Problem details. Scan the entries below. Return every line that includes "migration".

Stored items from a collection.
* * *

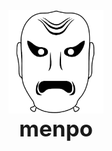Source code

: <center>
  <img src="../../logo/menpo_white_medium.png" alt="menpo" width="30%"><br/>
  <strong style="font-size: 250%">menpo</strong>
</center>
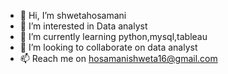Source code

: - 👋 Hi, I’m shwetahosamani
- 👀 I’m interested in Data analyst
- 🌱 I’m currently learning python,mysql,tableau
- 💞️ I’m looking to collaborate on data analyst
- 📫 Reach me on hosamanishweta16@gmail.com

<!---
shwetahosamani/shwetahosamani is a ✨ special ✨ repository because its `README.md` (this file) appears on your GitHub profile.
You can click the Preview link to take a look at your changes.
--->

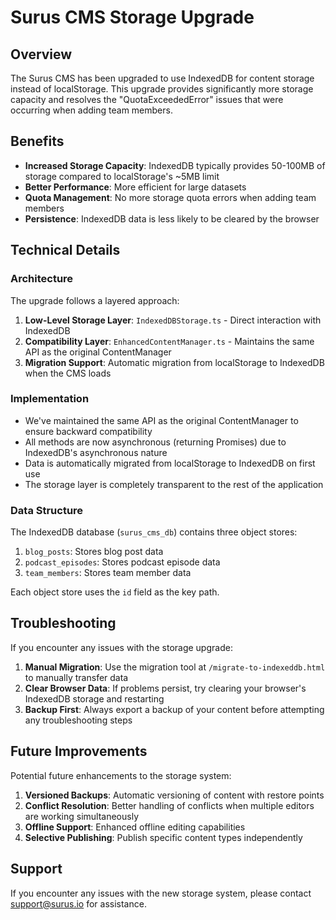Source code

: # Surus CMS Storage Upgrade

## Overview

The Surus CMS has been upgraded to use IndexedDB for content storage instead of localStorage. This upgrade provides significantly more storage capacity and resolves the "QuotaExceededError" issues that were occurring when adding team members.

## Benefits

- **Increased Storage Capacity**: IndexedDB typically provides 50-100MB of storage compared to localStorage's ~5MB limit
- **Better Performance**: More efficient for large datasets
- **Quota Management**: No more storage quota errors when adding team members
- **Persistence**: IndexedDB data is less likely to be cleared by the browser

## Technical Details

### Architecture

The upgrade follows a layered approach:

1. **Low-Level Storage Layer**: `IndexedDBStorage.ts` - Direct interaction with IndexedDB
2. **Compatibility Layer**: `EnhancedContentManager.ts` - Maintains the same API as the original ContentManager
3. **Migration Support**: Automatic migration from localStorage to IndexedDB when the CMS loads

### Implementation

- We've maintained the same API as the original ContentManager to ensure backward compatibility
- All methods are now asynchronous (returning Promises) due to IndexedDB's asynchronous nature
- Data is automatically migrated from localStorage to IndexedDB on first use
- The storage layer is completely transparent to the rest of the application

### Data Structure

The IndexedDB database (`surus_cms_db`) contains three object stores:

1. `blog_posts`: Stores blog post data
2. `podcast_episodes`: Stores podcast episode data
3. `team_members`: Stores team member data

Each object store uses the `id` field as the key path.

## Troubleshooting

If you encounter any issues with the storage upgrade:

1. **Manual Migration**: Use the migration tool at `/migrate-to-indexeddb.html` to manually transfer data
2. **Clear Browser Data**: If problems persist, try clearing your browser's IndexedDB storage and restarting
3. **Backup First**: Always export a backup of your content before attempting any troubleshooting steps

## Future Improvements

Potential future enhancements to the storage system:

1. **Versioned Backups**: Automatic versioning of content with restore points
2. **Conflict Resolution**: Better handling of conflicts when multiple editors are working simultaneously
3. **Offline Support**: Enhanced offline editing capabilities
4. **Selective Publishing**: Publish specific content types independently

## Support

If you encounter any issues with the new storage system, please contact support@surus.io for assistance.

* * *

Task answer.
3. **Migration Support**: Automatic migration from localStorage to IndexedDB when the CMS loads
1. **Manual Migration**: Use the migration tool at `/migrate-to-indexeddb.html` to manually transfer data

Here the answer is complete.